Wolf, T. E., Mangwiro, N., Fasina, F. O. et al. 2020. Non-invasive monitoring of adrenocortical function in female domestic pigs using saliva and faeces as sample matrices. PLoS ONE 15(6): e0234971.

Intensive pig management involves in a commercial setting the housing and implementation of certain procedures, such as castration and tail docking, which may be stressful for the animal. Good farming practices include the reduction of stress due to management processes, but assessing the level of stress perceived entirely through behavioural observations can be challenging. The monitoring stress-related physiological markers, like glucocorticoids (GC), can be an accurate alternative that would presumably be more objective. In order to avoid an additional stressor by taking blood, a non-invasive approach is advisable. We used an adrenocorticotropic hormone (ACTH) stimulation test and the effect of transport to examine the suitability of different enzyme immunoassays (EIAs) for monitoring adrenocortical function in domestic pigs using saliva and faeces as sample matrices. An assay measuring faecal glucocorticoid metabolites (fGCMs) with a 3ß,11ß-diol group has proven suited to determine adrenocortical activity, showing an overall increase of 180% in fGCM concentrations related to ACTH administration and of 70% related to transport, respectively. A cortisol EIA was used to detect salivary glucocorticoid (sGC) concentrations, revealing a 1100% increase in sGC concentrations after ACTH administration.
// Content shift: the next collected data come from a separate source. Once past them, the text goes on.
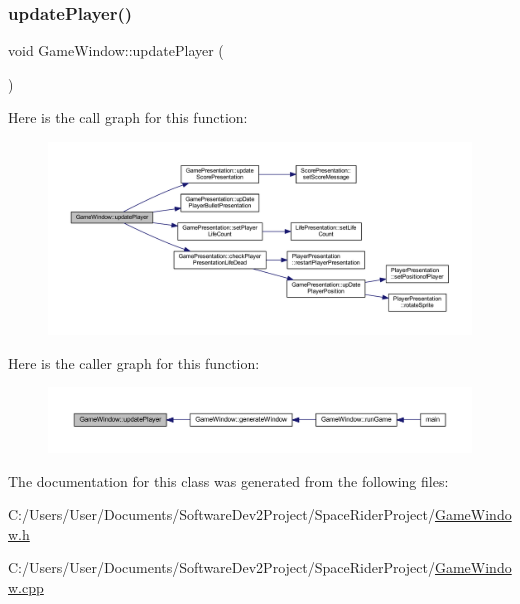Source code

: \subsubsection{\texorpdfstring{update\+Player()}{updatePlayer()}}
{\footnotesize\ttfamily void Game\+Window\+::update\+Player (\begin{DoxyParamCaption}{ }\end{DoxyParamCaption})}

Here is the call graph for this function\+:\nopagebreak
\begin{figure}[H]
\begin{center}
\leavevmode
\includegraphics[width=350pt]{class_game_window_a9ebcf385e9ed9fd52f1d8b2c88f9c091_cgraph}
\end{center}
\end{figure}
Here is the caller graph for this function\+:\nopagebreak
\begin{figure}[H]
\begin{center}
\leavevmode
\includegraphics[width=350pt]{class_game_window_a9ebcf385e9ed9fd52f1d8b2c88f9c091_icgraph}
\end{center}
\end{figure}


The documentation for this class was generated from the following files\+:\begin{DoxyCompactItemize}
\item 
C\+:/\+Users/\+User/\+Documents/\+Software\+Dev2\+Project/\+Space\+Rider\+Project/\hyperlink{_game_window_8h}{Game\+Window.\+h}\item 
C\+:/\+Users/\+User/\+Documents/\+Software\+Dev2\+Project/\+Space\+Rider\+Project/\hyperlink{_game_window_8cpp}{Game\+Window.\+cpp}\end{DoxyCompactItemize}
The stability of fGCM concentrations post-defecation was determined to assess possible changes in measured fGCM concentrations in unpreserved faecal material over time, with fGCM concentrations being relatively stable (maximal 12% change) under natural conditions for approximately two days after defecation. This implicates that untreated faecal material from pigs can be analysed for up to two days after collection without appreciable level of depreciation in fGCM concentrations. Being able to assess the physiological stress response of domestic pigs non-invasively can help to improve the well-being of commercially reared pigs.